En otras ocasiones cambiaba el negro por camisas asiáticas blancas o con
bordados mejicanos. En cualquier caso nos regaló unos efectos visuales
peculiares, siempre con clase y estilo propio. Y sus ojazos despiertos y unos
rasgos definidísimos en una cara de arquitectura monumental, espejo de su
intenso carácter: fina ironía, bondad y una inteligencia distinta.
Corbacho es distinto. En todos los sentidos.

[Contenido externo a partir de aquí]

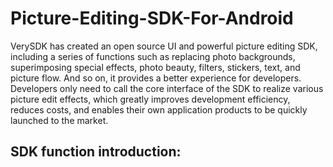 # Picture-Editing-SDK-For-Android
VerySDK has created an open source UI and powerful picture editing SDK, including a series of functions such as replacing photo backgrounds, superimposing special effects,
photo beauty, filters, stickers, text, and picture flow. And so on, it provides a better experience for developers.
Developers only need to call the core interface of the SDK to realize various picture edit effects, which greatly improves development efficiency,
reduces costs, and enables their own application products to be quickly launched to the market.
## SDK function introduction:
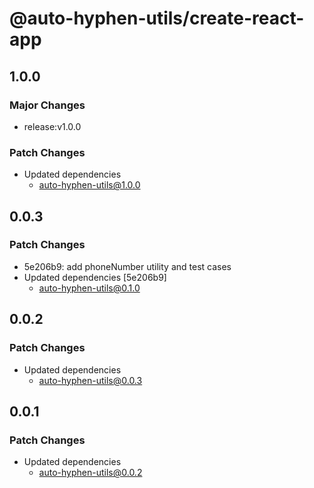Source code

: # @auto-hyphen-utils/create-react-app

## 1.0.0

### Major Changes

- release:v1.0.0

### Patch Changes

- Updated dependencies
  - auto-hyphen-utils@1.0.0

## 0.0.3

### Patch Changes

- 5e206b9: add phoneNumber utility and test cases
- Updated dependencies [5e206b9]
  - auto-hyphen-utils@0.1.0

## 0.0.2

### Patch Changes

- Updated dependencies
  - auto-hyphen-utils@0.0.3

## 0.0.1

### Patch Changes

- Updated dependencies
  - auto-hyphen-utils@0.0.2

Un librepensador. Dueño de corazón, alma y mente ingentes. En búsqueda de
espiritualidad y en continua conversación consigo mismo. De su forma de ser y
de su filosofía no sólo han aprendido toreros de oro y plata, sino también
nosotros, sus seguidores sin trajes de luces. Lo de Corbacho es una exquisita escuela de vida y sabiduría, lleno de
alegría y disciplina, de principios y luchas, de contrastes y matices dentro y
fuera de cualquier plaza entre la tierra y el cielo, con un único propósito: "Hay
que hacer las cosas bien".
También
Corbacho es refugio cuando uno ya no
sabe adónde dirigirse. Es benévolo cuando uno comete errores. Es consuelo cuando
ya no hay hombro de la luna donde recostar la cabeza, para decirlo en palabras
de Joaquin Sabina. Porque en lo
profundo del alma de Corbacho habita
también un mar de delicadeza y sensibilidad. Aunque parezca mentira, fue la
primera persona a la que consulté años atrás cuando me hundía por unos mal de
amores tremendo. Yo, en el suelo. Y Corbacho,
en Sevilla, viéndose de golpe frente a mi desesperación, dejó de lado lo que
hacía en ese momento (creo recordar que era yoga) y me escuchó con paciencia.
Tras dedicarme algunos improvisados quites verbales muy suyos, con dulzura y
temple al mismo tiempo, me dijo: "Escúchame: los calvarios son para
caminarlos y vivirlos. Uno puede triunfar o fracasar en estos caminos. Pero eso
no importa, lo que importa es que al menos siempre harás lo que sientes. Y eso
es lo más importante en la vida".
Lo
haré como tu dices, Antonio. Digo Antonio, porque lo de los golpes en la
mesa de momento nada, más bien un desamparo doloroso total aquí en la tierra
porque te has ido, nos has dejado. ¡Cuánto te echaré de menos!
Anya Bartels-Suermondt (Dusseldorf, Alemania) es fotógrafa,
periodista y autora de los libros 'José Tomás. Serenata de un amanecer' y
'Cayetano. Espejos en la Arena', entre otros.